A CLI tool to extract structured Q&A from documents using LLMs.

These details have not been verified by PyPI

Project links

Homepage

Development Status
- 3 - Alpha
Intended Audience
- Developers
License
- OSI Approved :: MIT License
Operating System
- OS Independent
Programming Language
- Python :: 3
Topic
- Scientific/Engineering :: Artificial Intelligence
- Text Processing

Project description

DAmon

Data Arrangement/Annotation via Simon's tool.

A CLI tool to extract structured Q&A from documents using Large Language Models (LLMs).

Features
Installation
Configuration
Usage
- Extracting Q&A
- Pushing to Hugging Face Hub
Supported Document Types
Contributing
License

Features

Document Parsing: Automatically parses content from various document formats (PDF, CSV, DOCX, PPTX).
LLM-powered Q&A Extraction: Utilizes Litellm to interact with different LLMs (e.g., gemini/gemini-2.5-flash) to extract question-answer pairs and the AI's thought process.
Flexible Output: Exports extracted Q&A into JSONL, CSV, or Parquet formats.
Batch Processing: Processes single files or entire directories of documents.
Hugging Face Hub Integration: Easily push your extracted datasets to the Hugging Face Hub.

Installation

Install the package from PyPI:

pip install DAmon

Configuration

This tool uses litellm to interact with various LLM providers.

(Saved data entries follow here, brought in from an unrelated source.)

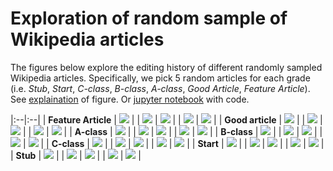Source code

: # Exploration of random sample of Wikipedia articles

The figures below explore the editing history of different randomly sampled Wikipedia articles. Specifically, we pick 5 random articles for each grade (i.e. _Stub_, _Start_, _C-class_, _B-class_, _A-class_, _Good Article_, _Feature Article_). See [explaination](README.md) of figure. Or [jupyter notebook](Exploration_sample.ipynb) with code.

|:--|:--|
| **Feature Article** | ![](charts/contributions_43715.svg) |
| ![](charts/contributions_39543672.svg) | ![](charts/contributions_46823.svg) |
| ![](charts/contributions_38019984.svg) | ![](charts/contributions_67072.svg) |
| **Good article** | ![](charts/contributions_3903364.svg) |
| ![](charts/contributions_8543614.svg) | ![](charts/contributions_20355155.svg) |
| ![](charts/contributions_25167742.svg) | ![](charts/contributions_1475046.svg) |
| **A-class** | ![](charts/contributions_62740.svg) |
| ![](charts/contributions_1291047.svg) | ![](charts/contributions_23964203.svg) |
| ![](charts/contributions_26377832.svg) | ![](charts/contributions_3608389.svg) |
| **B-class** | ![](charts/contributions_2381612.svg) |
| ![](charts/contributions_33242610.svg) | ![](charts/contributions_35170176.svg) |
| ![](charts/contributions_46998769.svg) | ![](charts/contributions_849349.svg) |
| **C-class** | ![](charts/contributions_22569585.svg) |
| ![](charts/contributions_269558.svg) | ![](charts/contributions_57732.svg) |
| ![](charts/contributions_4067450.svg) | ![](charts/contributions_8644089.svg) |
| **Start** | ![](charts/contributions_9701772.svg) |
| ![](charts/contributions_1194749.svg) | ![](charts/contributions_28711125.svg) |
| ![](charts/contributions_20159093.svg) | ![](charts/contributions_3745809.svg) |
| **Stub** | ![](charts/contributions_6013510.svg) |
| ![](charts/contributions_23319745.svg) | ![](charts/contributions_7135624.svg) |
| ![](charts/contributions_8412790.svg) | ![](charts/contributions_33124310.svg) |
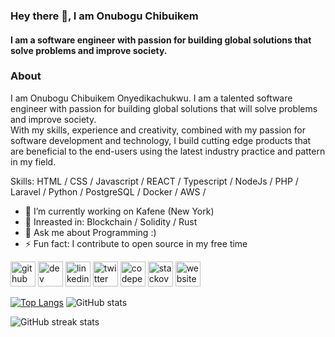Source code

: ### Hey there 👋, I am Onubogu Chibuikem
#### I am a software engineer with passion for building global solutions that solve problems and improve society. 

### About

I am Onubogu Chibuikem Onyedikachukwu. I am a talented software engineer with passion for building global solutions that will solve problems and improve society.   
With my skills, experience and creativity, combined with my passion for software development and technology, I build cutting edge products that are beneficial to the end-users using the latest industry practice and pattern in my field. 


Skills:  HTML / CSS / Javascript / REACT / Typescript / NodeJs / PHP / Laravel / Python / PostgreSQL / Docker / AWS / 

- 🔭 I’m currently working on Kafene (New York)
- 🌱 Inreasted in: Blockchain / Solidity / Rust
- 💬 Ask me about Programming :)
- ⚡ Fun fact: I contribute to open source in my free time   



[<img src='https://cdn.jsdelivr.net/npm/simple-icons@3.0.1/icons/github.svg' alt='github' height='40'>](https://github.com/cipher-tech)  [<img src='https://cdn.jsdelivr.net/npm/simple-icons@3.0.1/icons/hashnode.svg' alt='dev' height='40'>](https://hashnode.com/@chibuikem-nick)  [<img src='https://cdn.jsdelivr.net/npm/simple-icons@3.0.1/icons/linkedin.svg' alt='linkedin' height='40'>](https://www.linkedin.com/in/https://www.linkedin.com/in/onubogu-chibuikem-883711159//)  [<img src='https://cdn.jsdelivr.net/npm/simple-icons@3.0.1/icons/twitter.svg' alt='twitter' height='40'>](https://twitter.com/https://twitter.com/Chibuikem_Nick)  [<img src='https://cdn.jsdelivr.net/npm/simple-icons@3.0.1/icons/codepen.svg' alt='codepen' height='40'>](https://codepen.io/https://codepen.io/cipher-tech)  [<img src='https://cdn.jsdelivr.net/npm/simple-icons@3.0.1/icons/stackoverflow.svg' alt='stackoverflow' height='40'>](https://stackoverflow.com/users/https://stackoverflow.com/users/14396925/nick-chibuikem)  [<img src='https://cdn.jsdelivr.net/npm/simple-icons@3.0.1/icons/icloud.svg' alt='website' height='40'>](https://potfoilo.vercel.app/)  

[![Top Langs](https://github-readme-stats.vercel.app/api/top-langs/?username=cipher-tech)](https://github.com/anuraghazra/github-readme-stats)  ![GitHub stats](https://github-readme-stats.vercel.app/api?username=cipher-tech&show_icons=true&count_private=true)  

![GitHub streak stats](https://github-readme-streak-stats.herokuapp.com/?user=cipher-tech)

You'll need to set up your API keys and specify the model.

Create a .env file in the root directory of the project and add your Litellm model and API key. For example, if you are using OpenAI:

GEMINI_API_KEY=<gemini-api-key>

Refer to the Litellm documentation for details on configuring different LLM providers and their respective environment variables.

Custom Prompt Template

You can customize the LLM's prompt template. The damon command will look for a file named DAMON_PROMPT.md in the directory where it is executed.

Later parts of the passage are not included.